> WORK ITEM
Extract every line below that contains the word "Kõrgtase".

> EXERCISE DATA
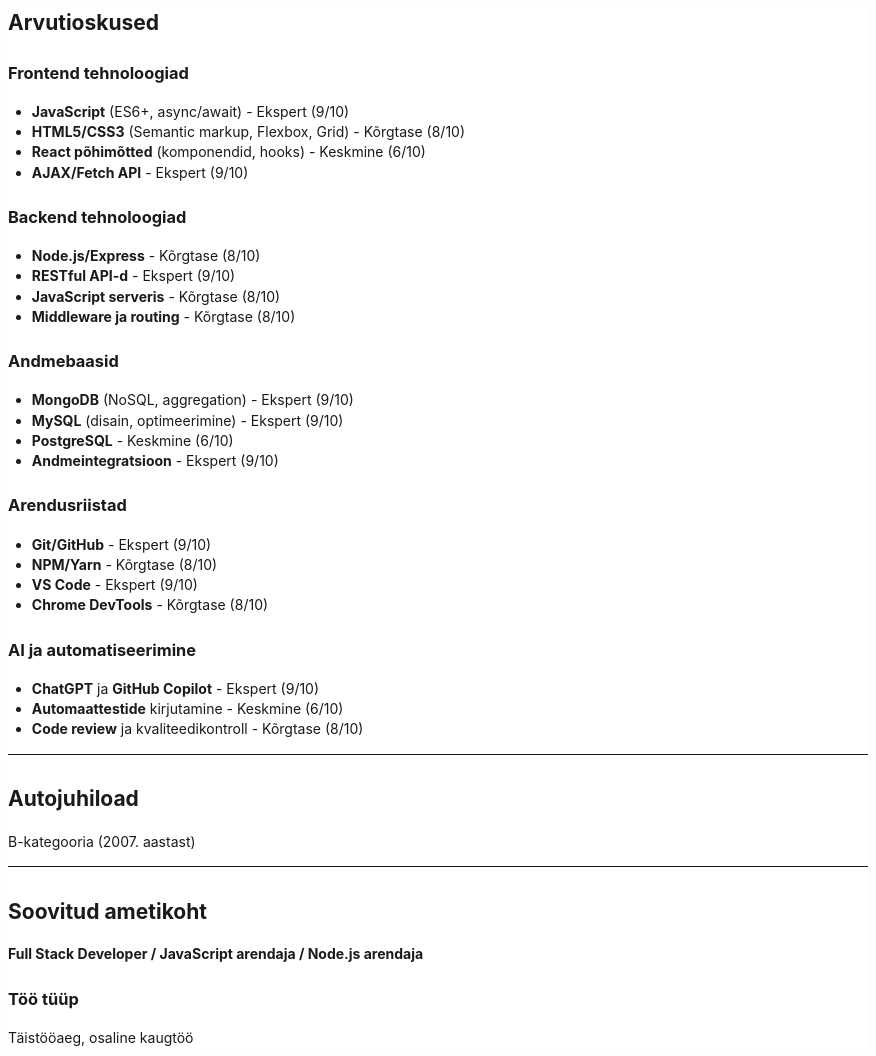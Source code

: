 
## Arvutioskused

### Frontend tehnoloogiad

- **JavaScript** (ES6+, async/await) - Ekspert (9/10)
- **HTML5/CSS3** (Semantic markup, Flexbox, Grid) - Kõrgtase (8/10)
- **React põhimõtted** (komponendid, hooks) - Keskmine (6/10)
- **AJAX/Fetch API** - Ekspert (9/10)

### Backend tehnoloogiad

- **Node.js/Express** - Kõrgtase (8/10)
- **RESTful API-d** - Ekspert (9/10)
- **JavaScript serveris** - Kõrgtase (8/10)
- **Middleware ja routing** - Kõrgtase (8/10)

### Andmebaasid

- **MongoDB** (NoSQL, aggregation) - Ekspert (9/10)
- **MySQL** (disain, optimeerimine) - Ekspert (9/10)
- **PostgreSQL** - Keskmine (6/10)
- **Andmeintegratsioon** - Ekspert (9/10)

### Arendusriistad

- **Git/GitHub** - Ekspert (9/10)
- **NPM/Yarn** - Kõrgtase (8/10)
- **VS Code** - Ekspert (9/10)
- **Chrome DevTools** - Kõrgtase (8/10)

### AI ja automatiseerimine

- **ChatGPT** ja **GitHub Copilot** - Ekspert (9/10)
- **Automaattestide** kirjutamine - Keskmine (6/10)
- **Code review** ja kvaliteedikontroll - Kõrgtase (8/10)

---

## Autojuhiload

B-kategooria (2007. aastast)

---

## Soovitud ametikoht

**Full Stack Developer / JavaScript arendaja / Node.js arendaja**  

### Töö tüüp

Täistööaeg, osaline kaugtöö
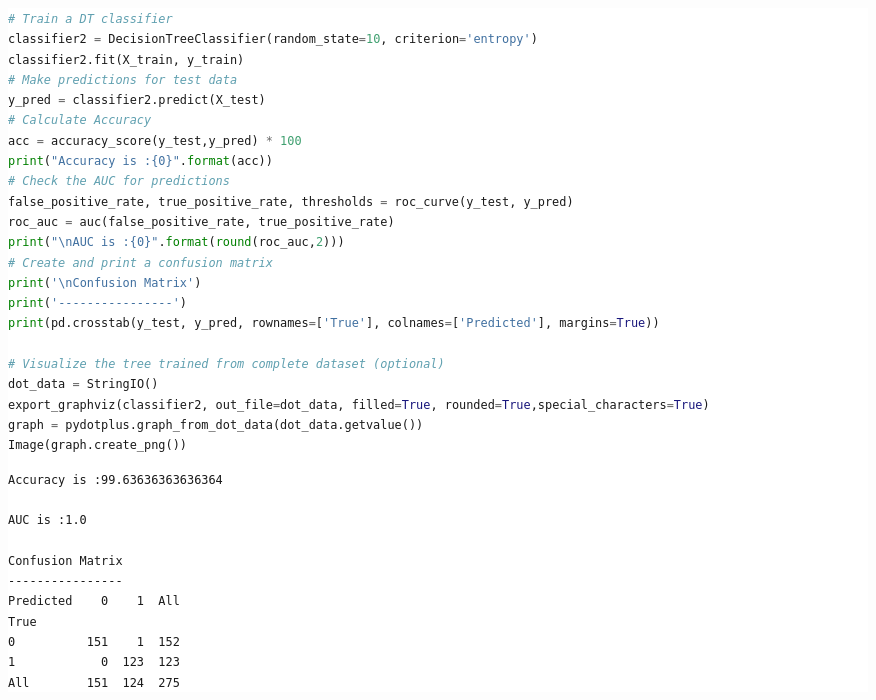 
```python
# Train a DT classifier
classifier2 = DecisionTreeClassifier(random_state=10, criterion='entropy')  
classifier2.fit(X_train, y_train)  
# Make predictions for test data
y_pred = classifier2.predict(X_test) 
# Calculate Accuracy 
acc = accuracy_score(y_test,y_pred) * 100
print("Accuracy is :{0}".format(acc))
# Check the AUC for predictions
false_positive_rate, true_positive_rate, thresholds = roc_curve(y_test, y_pred)
roc_auc = auc(false_positive_rate, true_positive_rate)
print("\nAUC is :{0}".format(round(roc_auc,2)))
# Create and print a confusion matrix 
print('\nConfusion Matrix')
print('----------------')
print(pd.crosstab(y_test, y_pred, rownames=['True'], colnames=['Predicted'], margins=True))

# Visualize the tree trained from complete dataset (optional)
dot_data = StringIO()
export_graphviz(classifier2, out_file=dot_data, filled=True, rounded=True,special_characters=True)
graph = pydotplus.graph_from_dot_data(dot_data.getvalue())  
Image(graph.create_png())
```

    Accuracy is :99.63636363636364
    
    AUC is :1.0
    
    Confusion Matrix
    ----------------
    Predicted    0    1  All
    True                    
    0          151    1  152
    1            0  123  123
    All        151  124  275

> RESULT
- **HTML5/CSS3** (Semantic markup, Flexbox, Grid) - Kõrgtase (8/10)
- **Node.js/Express** - Kõrgtase (8/10)
- **JavaScript serveris** - Kõrgtase (8/10)
- **Middleware ja routing** - Kõrgtase (8/10)
- **NPM/Yarn** - Kõrgtase (8/10)
- **Chrome DevTools** - Kõrgtase (8/10)
- **Code review** ja kvaliteedikontroll - Kõrgtase (8/10)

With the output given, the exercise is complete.